US biotechnology group Gilead enjoyed a strong second quarter this year, with net earnings leaping 34% to $265.2 million, or $0.56 a share, on accelerating sales of its HIV franshise.

Total revenues leapt 38% to $685.3 million, with growth mainly down to a stellar performance by the HIV drug Truvada (emtricitabine and tenofovir disoproxil fumarate), which sky rocketed 143% to $299.3 million, and royalties from the flu treatment Tamiflu (oseltamivir), which rose to $73.3 million from $36.2 million last year. Also driving growth was the chronic hepatitis B treatment Hepsera (adefovir dipivoxil), up 24% to $56.8 million.

Sales of Viread (tenofovir disoproxil fumarate), dropped 20% to $167.4 million, reflecting a higher number of patients switching from a Viread-based regimen to one containing Truvada where available. In the same vein, turnover of Emtriva (emtricitabine) tumbled 29% to $8.7 million.

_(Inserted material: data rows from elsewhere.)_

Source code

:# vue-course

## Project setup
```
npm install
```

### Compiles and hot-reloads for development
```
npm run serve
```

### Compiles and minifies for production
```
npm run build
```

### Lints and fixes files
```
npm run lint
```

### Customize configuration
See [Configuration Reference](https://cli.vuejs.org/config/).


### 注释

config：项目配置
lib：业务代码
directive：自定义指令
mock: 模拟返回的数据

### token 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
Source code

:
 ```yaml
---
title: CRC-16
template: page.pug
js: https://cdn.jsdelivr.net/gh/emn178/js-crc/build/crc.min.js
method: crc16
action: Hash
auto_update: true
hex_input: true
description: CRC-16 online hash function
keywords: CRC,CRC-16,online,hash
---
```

The robust results, as well as the recent US nod for its triple combo pill Atripla, have led the firm to lift its full year target for the HIV portfolio to $1.95-$2 billion, up from the earlier goal of $1.83-$1.88 billion, according to media reports.

Atripla, which incorporates B-MS’ Sustiva (efavirenz) and Gilead's Emtriva (emtricitabine) and Viread (tenofovir) in a single pill, received US approval earlier this month, becoming the first once-daily triple therapy for HIV on the market. The drug has been designed to increase convenience for the patient, and better compliance with therapy to provide tighter control of the virus and hold back the development of resistant strains.